TASK REQUIREMENTS:
When a line in the listing below contains the word "detector", return a copy of that line.

TASK INPUT:
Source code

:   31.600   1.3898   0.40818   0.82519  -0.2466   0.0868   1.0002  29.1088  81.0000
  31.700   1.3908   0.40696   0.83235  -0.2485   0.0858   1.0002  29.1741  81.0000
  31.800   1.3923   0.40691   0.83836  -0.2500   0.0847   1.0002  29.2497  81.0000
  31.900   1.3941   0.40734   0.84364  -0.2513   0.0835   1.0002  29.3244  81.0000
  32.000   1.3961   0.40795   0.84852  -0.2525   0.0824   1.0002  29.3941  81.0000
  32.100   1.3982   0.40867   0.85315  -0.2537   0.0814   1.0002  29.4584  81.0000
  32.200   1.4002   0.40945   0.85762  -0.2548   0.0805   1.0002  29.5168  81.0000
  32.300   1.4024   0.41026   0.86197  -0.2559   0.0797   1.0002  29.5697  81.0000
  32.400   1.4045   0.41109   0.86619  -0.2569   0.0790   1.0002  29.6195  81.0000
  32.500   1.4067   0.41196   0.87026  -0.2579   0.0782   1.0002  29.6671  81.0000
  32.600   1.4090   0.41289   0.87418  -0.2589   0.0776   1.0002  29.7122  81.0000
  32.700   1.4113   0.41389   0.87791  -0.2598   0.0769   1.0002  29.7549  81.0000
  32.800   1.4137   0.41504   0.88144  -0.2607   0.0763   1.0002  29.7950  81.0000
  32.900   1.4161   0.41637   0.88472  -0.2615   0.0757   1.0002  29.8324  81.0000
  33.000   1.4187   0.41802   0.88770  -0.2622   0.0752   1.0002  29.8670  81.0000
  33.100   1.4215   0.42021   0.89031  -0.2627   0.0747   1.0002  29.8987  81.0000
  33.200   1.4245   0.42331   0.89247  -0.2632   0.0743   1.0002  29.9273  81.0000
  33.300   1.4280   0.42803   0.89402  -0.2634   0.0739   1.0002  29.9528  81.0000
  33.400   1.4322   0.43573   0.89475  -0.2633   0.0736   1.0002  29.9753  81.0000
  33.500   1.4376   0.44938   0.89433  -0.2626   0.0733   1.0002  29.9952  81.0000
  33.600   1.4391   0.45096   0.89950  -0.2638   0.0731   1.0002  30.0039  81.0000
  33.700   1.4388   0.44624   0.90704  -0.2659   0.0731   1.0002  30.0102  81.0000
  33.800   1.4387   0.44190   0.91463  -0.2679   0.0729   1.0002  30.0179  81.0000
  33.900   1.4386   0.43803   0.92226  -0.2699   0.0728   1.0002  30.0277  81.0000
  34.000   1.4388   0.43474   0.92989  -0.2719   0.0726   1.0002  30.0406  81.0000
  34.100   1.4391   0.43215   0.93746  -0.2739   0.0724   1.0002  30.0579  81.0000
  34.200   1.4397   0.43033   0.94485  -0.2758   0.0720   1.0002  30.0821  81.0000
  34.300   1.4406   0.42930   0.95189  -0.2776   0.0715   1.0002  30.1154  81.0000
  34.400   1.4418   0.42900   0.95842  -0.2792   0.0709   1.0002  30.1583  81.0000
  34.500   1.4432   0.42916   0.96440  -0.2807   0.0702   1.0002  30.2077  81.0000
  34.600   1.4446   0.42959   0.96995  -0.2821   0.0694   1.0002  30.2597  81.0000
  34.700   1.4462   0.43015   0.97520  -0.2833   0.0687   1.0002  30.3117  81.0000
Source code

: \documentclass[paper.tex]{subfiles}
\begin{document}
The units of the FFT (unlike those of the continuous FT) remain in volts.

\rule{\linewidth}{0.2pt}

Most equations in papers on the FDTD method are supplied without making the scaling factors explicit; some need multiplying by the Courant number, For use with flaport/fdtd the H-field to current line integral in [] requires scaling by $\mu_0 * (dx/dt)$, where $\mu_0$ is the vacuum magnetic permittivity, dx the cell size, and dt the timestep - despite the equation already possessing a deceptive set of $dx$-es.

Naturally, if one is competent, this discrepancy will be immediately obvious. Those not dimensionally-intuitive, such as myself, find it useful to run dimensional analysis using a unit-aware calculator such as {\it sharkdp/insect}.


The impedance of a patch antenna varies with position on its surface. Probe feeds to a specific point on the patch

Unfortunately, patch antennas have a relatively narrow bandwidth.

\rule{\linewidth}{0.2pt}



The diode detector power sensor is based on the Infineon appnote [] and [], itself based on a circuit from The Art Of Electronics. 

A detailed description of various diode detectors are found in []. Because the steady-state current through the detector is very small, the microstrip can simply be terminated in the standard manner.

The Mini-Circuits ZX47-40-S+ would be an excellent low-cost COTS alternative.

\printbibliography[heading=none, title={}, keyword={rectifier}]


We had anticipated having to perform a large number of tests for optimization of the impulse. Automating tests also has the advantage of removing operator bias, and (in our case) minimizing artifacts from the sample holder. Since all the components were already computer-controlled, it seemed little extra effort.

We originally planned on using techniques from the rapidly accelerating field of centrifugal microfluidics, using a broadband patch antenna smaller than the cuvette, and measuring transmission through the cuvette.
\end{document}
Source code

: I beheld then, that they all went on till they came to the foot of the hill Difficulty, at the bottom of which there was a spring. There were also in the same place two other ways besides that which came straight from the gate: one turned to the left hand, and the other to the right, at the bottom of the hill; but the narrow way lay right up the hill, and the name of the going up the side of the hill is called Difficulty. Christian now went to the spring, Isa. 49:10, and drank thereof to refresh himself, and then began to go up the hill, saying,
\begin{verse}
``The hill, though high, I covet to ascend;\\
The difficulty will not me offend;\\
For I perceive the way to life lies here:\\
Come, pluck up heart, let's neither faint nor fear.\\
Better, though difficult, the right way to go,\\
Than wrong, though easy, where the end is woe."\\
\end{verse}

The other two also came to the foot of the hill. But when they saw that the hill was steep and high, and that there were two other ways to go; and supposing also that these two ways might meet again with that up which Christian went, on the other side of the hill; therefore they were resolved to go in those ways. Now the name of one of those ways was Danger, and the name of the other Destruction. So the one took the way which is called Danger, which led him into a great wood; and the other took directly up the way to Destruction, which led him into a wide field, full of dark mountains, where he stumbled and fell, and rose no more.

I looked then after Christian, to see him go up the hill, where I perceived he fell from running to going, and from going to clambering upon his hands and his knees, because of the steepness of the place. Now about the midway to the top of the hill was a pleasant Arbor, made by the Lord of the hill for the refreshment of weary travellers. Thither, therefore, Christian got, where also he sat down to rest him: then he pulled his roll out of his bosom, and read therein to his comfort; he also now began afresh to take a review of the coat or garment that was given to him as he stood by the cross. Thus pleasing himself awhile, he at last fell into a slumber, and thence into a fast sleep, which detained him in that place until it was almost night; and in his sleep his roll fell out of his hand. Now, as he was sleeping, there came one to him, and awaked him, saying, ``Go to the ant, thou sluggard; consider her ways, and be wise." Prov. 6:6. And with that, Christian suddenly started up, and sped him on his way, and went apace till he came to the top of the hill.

EXERCISE RESPONSE:
The diode detector power sensor is based on the Infineon appnote [] and [], itself based on a circuit from The Art Of Electronics. 
A detailed description of various diode detectors are found in []. Because the steady-state current through the detector is very small, the microstrip can simply be terminated in the standard manner.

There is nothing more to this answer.